All this improves perfomance of TSM on kinetics400 and something-something-v1 datasets:

dataset	n-frame	TSM	TSAM
Kinetics 400	16 * 10clips	74.5%	78.0%
something-v1	16 * 10clips	48.4%	52.2%

Table 1. Perfomance on public dataset TSAM vs TSM. In both cases Resnet50 was used as backbone.

TSAM vs TSM

Figures below describe our extensions, more details could be found in the technical report.

Fig.1 - Original TSM implementation: video segments shifted by 1 segment.

Fig.2 - TSAM implementation: video segments shifted by 1 , 2, .., k segments. Audio segment is not shifted but processed by the same backbone (weights are the same for video and audio segments).

Prerequisites

The code is built with following libraries:

PyTorch 1.0 or higher
tqdm
timm
scikit-learn

Data Preparation

You need to prepare 2 config files:

config file to specify input data (use template from config/example_data.json)
config file to specify model parameters (use template from config/example_config.json)

Config files controls all parametrers for your run and saved along with results. So later you can easily recover results with parameters.

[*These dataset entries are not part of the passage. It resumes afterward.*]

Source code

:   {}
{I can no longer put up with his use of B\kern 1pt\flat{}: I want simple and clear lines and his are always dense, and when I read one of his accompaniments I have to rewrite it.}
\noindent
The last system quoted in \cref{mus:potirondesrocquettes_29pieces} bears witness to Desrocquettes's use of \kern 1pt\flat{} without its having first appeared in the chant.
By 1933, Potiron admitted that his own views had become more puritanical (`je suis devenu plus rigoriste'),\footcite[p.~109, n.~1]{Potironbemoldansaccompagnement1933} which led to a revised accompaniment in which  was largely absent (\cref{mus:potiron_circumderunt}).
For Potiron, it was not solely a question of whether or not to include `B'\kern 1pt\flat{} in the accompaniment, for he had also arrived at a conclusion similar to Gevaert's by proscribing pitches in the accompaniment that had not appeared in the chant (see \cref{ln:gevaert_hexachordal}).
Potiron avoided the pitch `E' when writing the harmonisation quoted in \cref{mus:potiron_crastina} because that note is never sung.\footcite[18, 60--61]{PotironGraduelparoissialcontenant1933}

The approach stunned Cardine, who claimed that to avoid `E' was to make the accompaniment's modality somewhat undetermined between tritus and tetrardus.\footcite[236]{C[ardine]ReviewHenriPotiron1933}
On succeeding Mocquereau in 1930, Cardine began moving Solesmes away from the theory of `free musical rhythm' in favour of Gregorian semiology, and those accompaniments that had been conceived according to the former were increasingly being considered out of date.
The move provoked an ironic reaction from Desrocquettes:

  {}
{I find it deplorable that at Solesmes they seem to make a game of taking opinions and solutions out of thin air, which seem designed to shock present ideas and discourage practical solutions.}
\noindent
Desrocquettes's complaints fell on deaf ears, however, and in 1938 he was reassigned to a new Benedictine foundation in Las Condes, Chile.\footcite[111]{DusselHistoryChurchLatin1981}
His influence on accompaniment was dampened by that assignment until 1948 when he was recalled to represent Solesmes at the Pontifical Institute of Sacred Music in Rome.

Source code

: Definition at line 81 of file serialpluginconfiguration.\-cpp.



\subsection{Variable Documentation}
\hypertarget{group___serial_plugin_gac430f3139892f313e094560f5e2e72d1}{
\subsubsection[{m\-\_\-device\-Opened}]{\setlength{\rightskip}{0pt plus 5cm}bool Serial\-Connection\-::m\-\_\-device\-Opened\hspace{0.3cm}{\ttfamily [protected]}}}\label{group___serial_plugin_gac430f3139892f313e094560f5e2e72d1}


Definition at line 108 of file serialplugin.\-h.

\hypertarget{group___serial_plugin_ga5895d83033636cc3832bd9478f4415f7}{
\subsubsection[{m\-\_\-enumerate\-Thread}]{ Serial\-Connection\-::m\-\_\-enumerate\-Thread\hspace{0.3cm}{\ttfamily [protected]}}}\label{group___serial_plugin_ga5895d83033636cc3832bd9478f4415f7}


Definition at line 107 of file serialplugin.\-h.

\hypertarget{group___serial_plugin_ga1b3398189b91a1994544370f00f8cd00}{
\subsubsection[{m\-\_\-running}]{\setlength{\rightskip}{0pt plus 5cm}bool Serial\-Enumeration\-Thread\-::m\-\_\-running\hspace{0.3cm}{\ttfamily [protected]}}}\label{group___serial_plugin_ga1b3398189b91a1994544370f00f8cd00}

Config File Data ( see example: example/videos4test ):

First you need to set dataset folder and edit "dataset" config file:

"data_dir": "videos4test",          <- full path to dataset_folder folder (see below DataSet Folder Structure)
"dir_videos": "videos",             <- relative to "data_dir" folder with videos
"dir_frames": "frames",             <- relative to "data_dir" folder with frames
"dir_audios": "audios",             <- relative to "data_dir" folder with audio (.wav files)
"file_train_list": "training.txt",  <- relative to "data_dir" file with labels for videos used for training (see example) 
"file_val_list": "validation.txt",  <- relative to "data_dir" file with labels for videos used for vaidation (see example)
"frames_tmpl": "{:05d}.jpg"         <- template for frame names

see example: training.txt file

see example: validation.txt file

Recomended DataSet Folder Structure (see videos4test folder):

├── dataset_folder
     │
     ├── Videos    <- Contains all videos (train, validation, test).
     │
     ├── Frames  <- Contains all frames from videos  (train, validation, test)
     │
     ├── Audios  <- Contains all audio (.wav) files (train, validation, test).
     │
     ├── training.txt    <- List of videos (only ids) for training (with labels, labels must be consecutive integers starting from 0, .., k  ) .
     └── validation.txt  <- List of videos (only ids) for validation( with labels)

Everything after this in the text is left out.